GOAL OF THE EXERCISE:
Could you work out the number of lines in the listing that include the word "caption" and reply with that figure alone?

PROVIDED ENTRIES:
______

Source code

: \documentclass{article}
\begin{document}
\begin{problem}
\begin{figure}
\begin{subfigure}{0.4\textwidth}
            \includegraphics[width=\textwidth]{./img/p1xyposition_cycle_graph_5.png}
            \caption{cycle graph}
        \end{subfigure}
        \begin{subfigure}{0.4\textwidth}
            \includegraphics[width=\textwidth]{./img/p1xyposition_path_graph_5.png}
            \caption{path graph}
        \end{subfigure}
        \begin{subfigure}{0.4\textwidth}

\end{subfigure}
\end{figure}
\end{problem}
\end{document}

______

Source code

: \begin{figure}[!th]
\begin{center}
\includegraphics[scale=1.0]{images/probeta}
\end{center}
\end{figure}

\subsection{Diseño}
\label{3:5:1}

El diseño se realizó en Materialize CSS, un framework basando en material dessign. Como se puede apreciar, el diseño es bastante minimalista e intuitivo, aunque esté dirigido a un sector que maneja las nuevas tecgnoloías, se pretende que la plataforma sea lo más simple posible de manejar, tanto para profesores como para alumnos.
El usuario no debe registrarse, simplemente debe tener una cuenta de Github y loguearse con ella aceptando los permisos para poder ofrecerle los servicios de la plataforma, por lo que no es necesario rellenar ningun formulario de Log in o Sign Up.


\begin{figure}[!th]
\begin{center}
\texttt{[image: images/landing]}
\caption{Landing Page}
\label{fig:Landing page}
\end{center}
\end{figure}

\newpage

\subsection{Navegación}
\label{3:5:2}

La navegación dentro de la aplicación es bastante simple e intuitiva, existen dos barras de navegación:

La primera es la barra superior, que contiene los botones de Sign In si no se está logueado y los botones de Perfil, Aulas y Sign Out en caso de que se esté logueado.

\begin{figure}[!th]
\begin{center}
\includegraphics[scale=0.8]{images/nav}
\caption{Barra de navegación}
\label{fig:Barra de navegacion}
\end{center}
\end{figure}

______

TASK ANSWER:
4